= Beginning of Section =

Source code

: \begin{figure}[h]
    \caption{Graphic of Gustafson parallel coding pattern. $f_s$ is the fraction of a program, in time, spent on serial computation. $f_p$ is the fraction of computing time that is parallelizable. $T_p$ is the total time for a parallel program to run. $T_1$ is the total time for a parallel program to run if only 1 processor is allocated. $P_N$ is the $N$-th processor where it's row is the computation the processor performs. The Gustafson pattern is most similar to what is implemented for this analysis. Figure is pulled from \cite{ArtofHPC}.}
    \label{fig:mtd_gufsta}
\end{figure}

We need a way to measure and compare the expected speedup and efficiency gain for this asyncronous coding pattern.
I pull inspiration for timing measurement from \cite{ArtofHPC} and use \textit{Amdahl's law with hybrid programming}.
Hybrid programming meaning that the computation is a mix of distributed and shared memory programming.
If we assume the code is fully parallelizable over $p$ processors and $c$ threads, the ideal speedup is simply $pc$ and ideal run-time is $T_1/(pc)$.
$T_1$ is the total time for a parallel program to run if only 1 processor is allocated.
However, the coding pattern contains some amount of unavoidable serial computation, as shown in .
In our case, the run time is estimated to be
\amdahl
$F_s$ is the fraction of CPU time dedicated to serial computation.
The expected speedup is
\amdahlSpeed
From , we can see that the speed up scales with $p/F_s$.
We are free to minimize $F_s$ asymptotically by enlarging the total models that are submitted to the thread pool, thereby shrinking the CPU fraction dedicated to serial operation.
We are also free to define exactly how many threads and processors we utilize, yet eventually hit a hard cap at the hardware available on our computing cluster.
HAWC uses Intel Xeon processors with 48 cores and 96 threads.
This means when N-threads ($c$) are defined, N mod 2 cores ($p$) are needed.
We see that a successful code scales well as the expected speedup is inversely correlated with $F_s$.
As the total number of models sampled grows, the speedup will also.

= End of Section =

- **ABOUT THIS EXERCISE**: Please transcribe the data shown above in full, exactly as it stands.

- **TASK RESPONSE**:
Source code

: \begin{figure}[h]
    \caption{Graphic of Gustafson parallel coding pattern. $f_s$ is the fraction of a program, in time, spent on serial computation. $f_p$ is the fraction of computing time that is parallelizable. $T_p$ is the total time for a parallel program to run. $T_1$ is the total time for a parallel program to run if only 1 processor is allocated. $P_N$ is the $N$-th processor where it's row is the computation the processor performs. The Gustafson pattern is most similar to what is implemented for this analysis. Figure is pulled from \cite{ArtofHPC}.}
    \label{fig:mtd_gufsta}
\end{figure}

We need a way to measure and compare the expected speedup and efficiency gain for this asyncronous coding pattern.
I pull inspiration for timing measurement from \cite{ArtofHPC} and use \textit{Amdahl's law with hybrid programming}.
Hybrid programming meaning that the computation is a mix of distributed and shared memory programming.
If we assume the code is fully parallelizable over $p$ processors and $c$ threads, the ideal speedup is simply $pc$ and ideal run-time is $T_1/(pc)$.
$T_1$ is the total time for a parallel program to run if only 1 processor is allocated.
However, the coding pattern contains some amount of unavoidable serial computation, as shown in .
In our case, the run time is estimated to be
\amdahl
$F_s$ is the fraction of CPU time dedicated to serial computation.
The expected speedup is
\amdahlSpeed
From , we can see that the speed up scales with $p/F_s$.
We are free to minimize $F_s$ asymptotically by enlarging the total models that are submitted to the thread pool, thereby shrinking the CPU fraction dedicated to serial operation.
We are also free to define exactly how many threads and processors we utilize, yet eventually hit a hard cap at the hardware available on our computing cluster.
HAWC uses Intel Xeon processors with 48 cores and 96 threads.
This means when N-threads ($c$) are defined, N mod 2 cores ($p$) are needed.
We see that a successful code scales well as the expected speedup is inversely correlated with $F_s$.
As the total number of models sampled grows, the speedup will also.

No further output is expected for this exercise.